-
Notifications
You must be signed in to change notification settings - Fork 260
Description
Summary
Add a configuration option to enable Spark-compatible expression behavior by registering functions from the datafusion-spark crate. This would help users migrating from Spark get more consistent behavior without requiring a full Spark Connect implementation.
Motivation
Ballista aims to be a compelling alternative to Apache Spark. While full Spark Connect protocol support is being addressed by other projects like LakeSail Sail, there's a simpler improvement that would help Spark users: ensuring expression/function behavior matches Spark semantics.

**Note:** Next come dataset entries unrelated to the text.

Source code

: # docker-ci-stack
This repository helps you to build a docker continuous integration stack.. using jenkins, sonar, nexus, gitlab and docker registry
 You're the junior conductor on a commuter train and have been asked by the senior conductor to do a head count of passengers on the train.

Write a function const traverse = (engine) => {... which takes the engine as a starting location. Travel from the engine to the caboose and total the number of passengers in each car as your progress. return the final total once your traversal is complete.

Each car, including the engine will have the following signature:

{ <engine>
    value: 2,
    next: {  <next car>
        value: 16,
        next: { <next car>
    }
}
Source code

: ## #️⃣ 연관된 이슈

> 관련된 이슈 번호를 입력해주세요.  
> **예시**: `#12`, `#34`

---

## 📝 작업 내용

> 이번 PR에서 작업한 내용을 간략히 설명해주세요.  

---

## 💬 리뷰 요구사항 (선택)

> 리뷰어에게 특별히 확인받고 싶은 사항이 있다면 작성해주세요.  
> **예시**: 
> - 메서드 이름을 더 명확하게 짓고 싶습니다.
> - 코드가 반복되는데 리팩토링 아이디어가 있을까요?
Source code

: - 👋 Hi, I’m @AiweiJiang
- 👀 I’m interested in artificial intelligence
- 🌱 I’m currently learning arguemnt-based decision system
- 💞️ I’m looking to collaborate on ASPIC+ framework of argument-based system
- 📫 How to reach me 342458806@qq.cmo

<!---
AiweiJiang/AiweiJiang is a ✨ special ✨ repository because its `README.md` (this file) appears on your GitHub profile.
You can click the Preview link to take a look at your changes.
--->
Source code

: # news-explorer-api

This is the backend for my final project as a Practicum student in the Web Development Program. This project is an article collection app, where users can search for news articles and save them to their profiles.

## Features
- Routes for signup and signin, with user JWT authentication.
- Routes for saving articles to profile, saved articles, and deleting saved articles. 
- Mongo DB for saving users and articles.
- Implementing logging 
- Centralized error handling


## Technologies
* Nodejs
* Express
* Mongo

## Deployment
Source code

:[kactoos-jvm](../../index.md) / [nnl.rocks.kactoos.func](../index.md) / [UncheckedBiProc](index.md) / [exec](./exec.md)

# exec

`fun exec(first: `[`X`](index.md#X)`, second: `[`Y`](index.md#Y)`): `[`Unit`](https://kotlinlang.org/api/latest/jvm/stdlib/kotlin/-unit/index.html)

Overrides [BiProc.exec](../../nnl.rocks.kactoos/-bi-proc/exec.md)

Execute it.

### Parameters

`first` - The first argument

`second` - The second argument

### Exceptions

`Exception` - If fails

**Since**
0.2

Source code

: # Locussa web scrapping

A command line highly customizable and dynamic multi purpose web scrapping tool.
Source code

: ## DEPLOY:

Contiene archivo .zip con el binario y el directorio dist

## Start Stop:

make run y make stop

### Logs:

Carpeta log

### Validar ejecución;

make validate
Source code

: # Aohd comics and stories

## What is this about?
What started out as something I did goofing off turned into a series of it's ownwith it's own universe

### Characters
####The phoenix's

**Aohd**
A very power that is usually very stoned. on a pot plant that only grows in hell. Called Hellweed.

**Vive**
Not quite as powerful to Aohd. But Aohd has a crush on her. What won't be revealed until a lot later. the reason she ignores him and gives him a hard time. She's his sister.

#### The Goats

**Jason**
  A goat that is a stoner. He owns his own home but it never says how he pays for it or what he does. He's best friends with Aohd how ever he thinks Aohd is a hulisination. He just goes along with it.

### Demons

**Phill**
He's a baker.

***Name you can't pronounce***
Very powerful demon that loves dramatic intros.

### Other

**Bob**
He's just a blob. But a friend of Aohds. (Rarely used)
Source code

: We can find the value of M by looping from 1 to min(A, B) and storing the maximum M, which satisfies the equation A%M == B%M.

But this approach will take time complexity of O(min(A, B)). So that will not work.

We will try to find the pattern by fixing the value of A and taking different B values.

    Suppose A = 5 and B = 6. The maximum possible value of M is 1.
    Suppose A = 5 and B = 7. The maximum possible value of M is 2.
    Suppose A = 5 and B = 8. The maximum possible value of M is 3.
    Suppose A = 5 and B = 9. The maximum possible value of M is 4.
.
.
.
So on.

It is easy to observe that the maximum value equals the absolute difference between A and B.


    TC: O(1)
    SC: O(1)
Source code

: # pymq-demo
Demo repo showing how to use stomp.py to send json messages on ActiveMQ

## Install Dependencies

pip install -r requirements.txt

The datafusion-spark crate (version 51.0.0, maintained alongside DataFusion) provides:
- Spark-compatible scalar functions
- Spark-compatible aggregate functions
- Spark-compatible window functions
- Spark-compatible table functions
These functions implement Spark's specific semantics which can differ from DataFusion's defaults (e.g., null handling, type coercion, edge cases).
Proposed Solution
New Configuration Option
Add a new Ballista configuration key:
pub const BALLISTA_SPARK_COMPAT_MODE: &str = "ballista.spark_compat_mode";With the config entry:
ConfigEntry::new(
BALLISTA_SPARK_COMPAT_MODE.to_string(),
"Enable Spark compatibility mode which registers Spark-compatible expressions from datafusion-spark".to_string(),
DataType::Boolean,
Some("false".to_string())
)Implementation
When ballista.spark_compat_mode is enabled:
- Scheduler side: Register datafusion-spark functions when creating the SessionContext
- Executor side: Ensure the same functions are available during plan execution
use datafusion_spark::register_all;
if config.spark_compat_mode() {
register_all(&mut ctx)?;
}Feature Flag
Add an optional feature to ballista-core and ballista-scheduler:
[features]
spark-compat = ["datafusion-spark"]
[dependencies]
datafusion-spark = { version = "51", optional = true }This keeps the dependency optional for users who don't need Spark compatibility.
Usage
CLI
ballista-scheduler --spark-compat-mode
ballista-executor --spark-compat-modeEnvironment Variable
BALLISTA_SPARK_COMPAT_MODE=true ballista-schedulerProgrammatic
let config = BallistaConfig::builder()
.set(BALLISTA_SPARK_COMPAT_MODE, "true")
.build()?;Benefits
- Low effort, high value: Leverages existing datafusion-spark crate
- Incremental migration path: Users can test Spark compatibility without full commitment
- Transparent: Clear config flag makes behavior explicit
- Optional: Feature-flagged to avoid bloating builds for users who don't need it
Future Extensions
This could be extended to include:
- Spark SQL dialect parsing (when available in DataFusion)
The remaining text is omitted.